Material and Methods: To assess antibacterial characteristics of silver nanoparticles, several steps were carried out. First, nanoparticles were synthesized through a chemical reduction method using NaBH4 and then analyzed using x radiation diffraction, ultraviolet and visible spectroscopic analysis, dynamic light scattering and scanning electron microscopy nanometric assays. Then, Staphylococcus aureus and Escherichia coli were used as Gram-positive and Gram-negative bacterial indicators. Minimum inhibitory concentration, minimum bactericidal concentration and inhibition zone levels were measured.

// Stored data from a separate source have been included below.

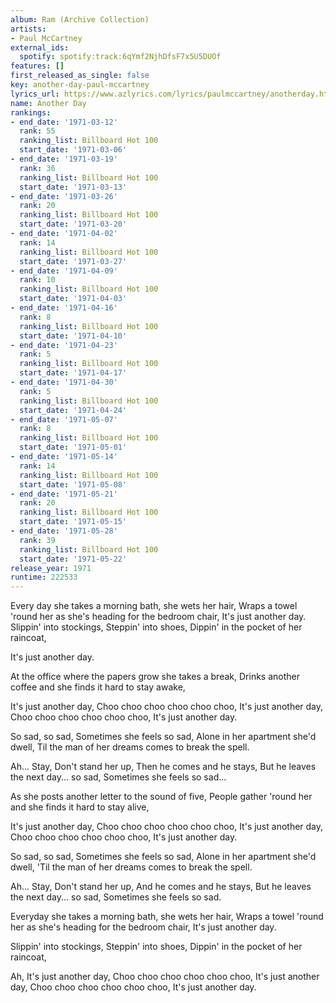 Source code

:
 ```yaml
---
album: Ram (Archive Collection)
artists:
- Paul McCartney
external_ids:
  spotify: spotify:track:6qYmf2NjhDfsF7x5U5DUOf
features: []
first_released_as_single: false
key: another-day-paul-mccartney
lyrics_url: https://www.azlyrics.com/lyrics/paulmccartney/anotherday.html
name: Another Day
rankings:
- end_date: '1971-03-12'
  rank: 55
  ranking_list: Billboard Hot 100
  start_date: '1971-03-06'
- end_date: '1971-03-19'
  rank: 36
  ranking_list: Billboard Hot 100
  start_date: '1971-03-13'
- end_date: '1971-03-26'
  rank: 20
  ranking_list: Billboard Hot 100
  start_date: '1971-03-20'
- end_date: '1971-04-02'
  rank: 14
  ranking_list: Billboard Hot 100
  start_date: '1971-03-27'
- end_date: '1971-04-09'
  rank: 10
  ranking_list: Billboard Hot 100
  start_date: '1971-04-03'
- end_date: '1971-04-16'
  rank: 8
  ranking_list: Billboard Hot 100
  start_date: '1971-04-10'
- end_date: '1971-04-23'
  rank: 5
  ranking_list: Billboard Hot 100
  start_date: '1971-04-17'
- end_date: '1971-04-30'
  rank: 5
  ranking_list: Billboard Hot 100
  start_date: '1971-04-24'
- end_date: '1971-05-07'
  rank: 8
  ranking_list: Billboard Hot 100
  start_date: '1971-05-01'
- end_date: '1971-05-14'
  rank: 14
  ranking_list: Billboard Hot 100
  start_date: '1971-05-08'
- end_date: '1971-05-21'
  rank: 20
  ranking_list: Billboard Hot 100
  start_date: '1971-05-15'
- end_date: '1971-05-28'
  rank: 39
  ranking_list: Billboard Hot 100
  start_date: '1971-05-22'
release_year: 1971
runtime: 222533
---
```

Every day she takes a morning bath, she wets her hair,
Wraps a towel 'round her as she's heading for the bedroom chair,
It's just another day.
Slippin' into stockings,
Steppin' into shoes,
Dippin' in the pocket of her raincoat,

It's just another day.

At the office where the papers grow she takes a break,
Drinks another coffee and she finds it hard to stay awake,

It's just another day,
Choo choo choo choo choo choo,
It's just another day,
Choo choo choo choo choo choo,
It's just another day.

So sad, so sad,
Sometimes she feels so sad,
Alone in her apartment she'd dwell,
Til the man of her dreams comes to break the spell.

Ah... Stay,
Don't stand her up,
Then he comes and he stays,
But he leaves the next day... so sad,
Sometimes she feels so sad...

As she posts another letter to the sound of five,
People gather 'round her and she finds it hard to stay alive,

It's just another day,
Choo choo choo choo choo choo,
It's just another day,
Choo choo choo choo choo choo,
It's just another day.

So sad, so sad,
Sometimes she feels so sad,
Alone in her apartment she'd dwell,
'Til the man of her dreams comes to break the spell.

Ah... Stay,
Don't stand her up,
And he comes and he stays,
But he leaves the next day... so sad,
Sometimes she feels so sad.

Everyday she takes a morning bath, she wets her hair,
Wraps a towel 'round her as she's heading for the bedroom chair,
It's just another day.

Slippin' into stockings,
Steppin' into shoes,
Dippin' in the pocket of her raincoat,

Ah, It's just another day,
Choo choo choo choo choo choo,
It's just another day,
Choo choo choo choo choo choo,
It's just another day.
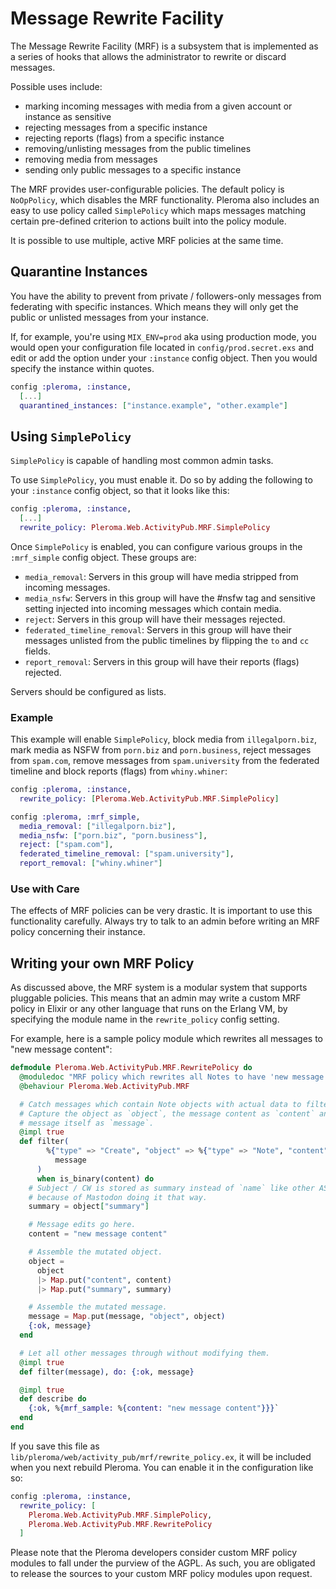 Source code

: # Message Rewrite Facility

The Message Rewrite Facility (MRF) is a subsystem that is implemented as a series of hooks that allows the administrator to rewrite or discard messages.

Possible uses include:

* marking incoming messages with media from a given account or instance as sensitive
* rejecting messages from a specific instance
* rejecting reports (flags) from a specific instance
* removing/unlisting messages from the public timelines
* removing media from messages
* sending only public messages to a specific instance

The MRF provides user-configurable policies. The default policy is `NoOpPolicy`, which disables the MRF functionality. Pleroma also includes an easy to use policy called `SimplePolicy` which maps messages matching certain pre-defined criterion to actions built into the policy module.

It is possible to use multiple, active MRF policies at the same time.

## Quarantine Instances

You have the ability to prevent from private / followers-only messages from federating with specific instances. Which means they will only get the public or unlisted messages from your instance.

If, for example, you're using `MIX_ENV=prod` aka using production mode, you would open your configuration file located in `config/prod.secret.exs` and edit or add the option under your `:instance` config object. Then you would specify the instance within quotes.

```elixir
config :pleroma, :instance,
  [...]
  quarantined_instances: ["instance.example", "other.example"]
```

## Using `SimplePolicy`

`SimplePolicy` is capable of handling most common admin tasks.

To use `SimplePolicy`, you must enable it. Do so by adding the following to your `:instance` config object, so that it looks like this:

```elixir
config :pleroma, :instance,
  [...]
  rewrite_policy: Pleroma.Web.ActivityPub.MRF.SimplePolicy
```

Once `SimplePolicy` is enabled, you can configure various groups in the `:mrf_simple` config object. These groups are:

* `media_removal`: Servers in this group will have media stripped from incoming messages.
* `media_nsfw`: Servers in this group will have the #nsfw tag and sensitive setting injected into incoming messages which contain media.
* `reject`: Servers in this group will have their messages rejected.
* `federated_timeline_removal`: Servers in this group will have their messages unlisted from the public timelines by flipping the `to` and `cc` fields.
* `report_removal`: Servers in this group will have their reports (flags) rejected.

Servers should be configured as lists.

### Example

This example will enable `SimplePolicy`, block media from `illegalporn.biz`, mark media as NSFW from `porn.biz` and `porn.business`, reject messages from `spam.com`, remove messages from `spam.university` from the federated timeline and block reports (flags) from `whiny.whiner`:

```elixir
config :pleroma, :instance,
  rewrite_policy: [Pleroma.Web.ActivityPub.MRF.SimplePolicy]

config :pleroma, :mrf_simple,
  media_removal: ["illegalporn.biz"],
  media_nsfw: ["porn.biz", "porn.business"],
  reject: ["spam.com"],
  federated_timeline_removal: ["spam.university"],
  report_removal: ["whiny.whiner"]
```

### Use with Care

The effects of MRF policies can be very drastic. It is important to use this functionality carefully. Always try to talk to an admin before writing an MRF policy concerning their instance.

## Writing your own MRF Policy

As discussed above, the MRF system is a modular system that supports pluggable policies. This means that an admin may write a custom MRF policy in Elixir or any other language that runs on the Erlang VM, by specifying the module name in the `rewrite_policy` config setting.

For example, here is a sample policy module which rewrites all messages to "new message content":

```elixir
defmodule Pleroma.Web.ActivityPub.MRF.RewritePolicy do
  @moduledoc "MRF policy which rewrites all Notes to have 'new message content'."
  @behaviour Pleroma.Web.ActivityPub.MRF

  # Catch messages which contain Note objects with actual data to filter.
  # Capture the object as `object`, the message content as `content` and the
  # message itself as `message`.
  @impl true
  def filter(
        %{"type" => "Create", "object" => %{"type" => "Note", "content" => content} = object} =
          message
      )
      when is_binary(content) do
    # Subject / CW is stored as summary instead of `name` like other AS2 objects
    # because of Mastodon doing it that way.
    summary = object["summary"]

    # Message edits go here.
    content = "new message content"

    # Assemble the mutated object.
    object =
      object
      |> Map.put("content", content)
      |> Map.put("summary", summary)

    # Assemble the mutated message.
    message = Map.put(message, "object", object)
    {:ok, message}
  end

  # Let all other messages through without modifying them.
  @impl true
  def filter(message), do: {:ok, message}

  @impl true
  def describe do
    {:ok, %{mrf_sample: %{content: "new message content"}}}`
  end
end
```

If you save this file as `lib/pleroma/web/activity_pub/mrf/rewrite_policy.ex`, it will be included when you next rebuild Pleroma.  You can enable it in the configuration like so:

```elixir
config :pleroma, :instance,
  rewrite_policy: [
    Pleroma.Web.ActivityPub.MRF.SimplePolicy,
    Pleroma.Web.ActivityPub.MRF.RewritePolicy
  ]
```

Please note that the Pleroma developers consider custom MRF policy modules to fall under the purview of the AGPL. As such, you are obligated to release the sources to your custom MRF policy modules upon request.
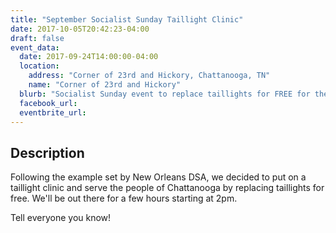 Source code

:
 ```yaml
---
title: "September Socialist Sunday Taillight Clinic"
date: 2017-10-05T20:42:23-04:00
draft: false
event_data:
  date: 2017-09-24T14:00:00-04:00
  location:
    address: "Corner of 23rd and Hickory, Chattanooga, TN"
    name: "Corner of 23rd and Hickory"
  blurb: "Socialist Sunday event to replace taillights for FREE for the community!"
  facebook_url: 
  eventbrite_url:
---
```


## Description

Following the example set by New Orleans DSA, we decided to put on a taillight
clinic and serve the people of Chattanooga by replacing taillights for free.
We'll be out there for a few hours starting at 2pm.

Tell everyone you know!
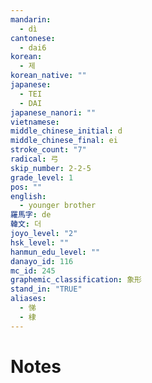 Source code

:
 ```yaml
---
mandarin:
  - dì
cantonese:
  - dai6
korean:
  - 제
korean_native: ""
japanese:
  - TEI
  - DAI
japanese_nanori: ""
vietnamese:
middle_chinese_initial: d
middle_chinese_final: ei
stroke_count: "7"
radical: 弓
skip_number: 2-2-5
grade_level: 1
pos: ""
english:
  - younger brother
羅馬字: de
韓文: 더
joyo_level: "2"
hsk_level: ""
hanmun_edu_level: ""
danayo_id: 116
mc_id: 245
graphemic_classification: 象形
stand_in: "TRUE"
aliases:
  - 悌
  - 棣
---
```


# Notes

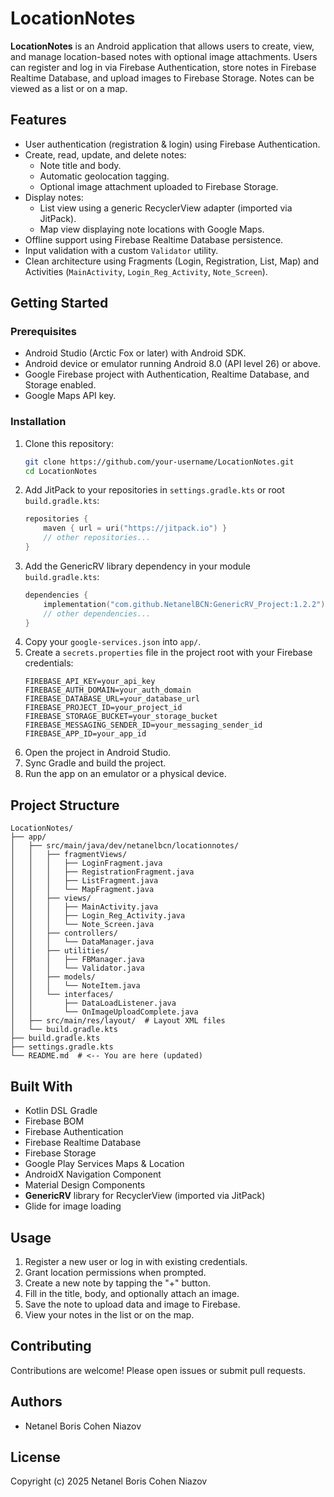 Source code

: # LocationNotes

**LocationNotes** is an Android application that allows users to create, view, and manage location-based notes with optional image attachments. Users can register and log in via Firebase Authentication, store notes in Firebase Realtime Database, and upload images to Firebase Storage. Notes can be viewed as a list or on a map.

## Features
- User authentication (registration & login) using Firebase Authentication.
- Create, read, update, and delete notes:
  - Note title and body.
  - Automatic geolocation tagging.
  - Optional image attachment uploaded to Firebase Storage.
- Display notes:
  - List view using a generic RecyclerView adapter (imported via JitPack).
  - Map view displaying note locations with Google Maps.
- Offline support using Firebase Realtime Database persistence.
- Input validation with a custom `Validator` utility.
- Clean architecture using Fragments (Login, Registration, List, Map) and Activities (`MainActivity`, `Login_Reg_Activity`, `Note_Screen`).

## Getting Started

### Prerequisites
- Android Studio (Arctic Fox or later) with Android SDK.
- Android device or emulator running Android 8.0 (API level 26) or above.
- Google Firebase project with Authentication, Realtime Database, and Storage enabled.
- Google Maps API key.

### Installation
1. Clone this repository:
   ```bash
   git clone https://github.com/your-username/LocationNotes.git
   cd LocationNotes
   ```
2. Add JitPack to your repositories in `settings.gradle.kts` or root `build.gradle.kts`:
   ```kotlin
   repositories {
       maven { url = uri("https://jitpack.io") }
       // other repositories...
   }
   ```
3. Add the GenericRV library dependency in your module `build.gradle.kts`:
   ```kotlin
   dependencies {
       implementation("com.github.NetanelBCN:GenericRV_Project:1.2.2")
       // other dependencies...
   }
   ```
4. Copy your `google-services.json` into `app/`.
5. Create a `secrets.properties` file in the project root with your Firebase credentials:
   ```properties
   FIREBASE_API_KEY=your_api_key
   FIREBASE_AUTH_DOMAIN=your_auth_domain
   FIREBASE_DATABASE_URL=your_database_url
   FIREBASE_PROJECT_ID=your_project_id
   FIREBASE_STORAGE_BUCKET=your_storage_bucket
   FIREBASE_MESSAGING_SENDER_ID=your_messaging_sender_id
   FIREBASE_APP_ID=your_app_id
   ```
6. Open the project in Android Studio.
7. Sync Gradle and build the project.
8. Run the app on an emulator or a physical device.

## Project Structure
```
LocationNotes/
├── app/
│   ├── src/main/java/dev/netanelbcn/locationnotes/
│   │   ├── fragmentViews/
│   │   │   ├── LoginFragment.java
│   │   │   ├── RegistrationFragment.java
│   │   │   ├── ListFragment.java
│   │   │   └── MapFragment.java
│   │   ├── views/
│   │   │   ├── MainActivity.java
│   │   │   ├── Login_Reg_Activity.java
│   │   │   └── Note_Screen.java
│   │   ├── controllers/
│   │   │   └── DataManager.java
│   │   ├── utilities/
│   │   │   ├── FBManager.java
│   │   │   └── Validator.java
│   │   ├── models/
│   │   │   └── NoteItem.java
│   │   └── interfaces/
│   │       ├── DataLoadListener.java
│   │       └── OnImageUploadComplete.java
│   ├── src/main/res/layout/  # Layout XML files
│   └── build.gradle.kts
├── build.gradle.kts
├── settings.gradle.kts
└── README.md  # <-- You are here (updated)
```

## Built With
- Kotlin DSL Gradle
- Firebase BOM
- Firebase Authentication
- Firebase Realtime Database
- Firebase Storage
- Google Play Services Maps & Location
- AndroidX Navigation Component
- Material Design Components
- **GenericRV** library for RecyclerView (imported via JitPack)
- Glide for image loading

## Usage
1. Register a new user or log in with existing credentials.
2. Grant location permissions when prompted.
3. Create a new note by tapping the "+" button.
4. Fill in the title, body, and optionally attach an image.
5. Save the note to upload data and image to Firebase.
6. View your notes in the list or on the map.

## Contributing
Contributions are welcome! Please open issues or submit pull requests.

## Authors

- Netanel Boris Cohen Niazov

## License

Copyright (c) 2025 Netanel Boris Cohen Niazov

Nanocomposite was produced using solution blending method and its antibacterial characteristics were assessed using inhibition zone method.
Results and Conclusion: Results indicated that silver nanoparticles with 20 and 50 µg.l-1 concentrations included inhibitory effects on Staphylococcus aureus and Escherichia coli, respectively. Furthermore, concentrations of 40 to 60 mg.l-1 included lethal effects on Staphylococcus aureus and Escherichia coli, respectively. Based on the results, the highest antibacterial effects were observed on Gram-positive Staphylococcus aureus. In inhibition zone assays, a 3-5 mm zone was seen around the silver nanoparticle discs in cultures of the microorganisms. In the inhibition zone assay of the produced nanocomposites, the zone was expected regarding the concentrations. Results were calculated in three repetitions and the value estimated through ANOVA was significant when p<0.0001. It has been concluded that silver nanoparticles are useful in Gram-positive and Gram-negative bacteria for the inhibition and destruction. Moreover, it has been verified that using the method includes great effects on antibacterial characteristics of the nanocomposites.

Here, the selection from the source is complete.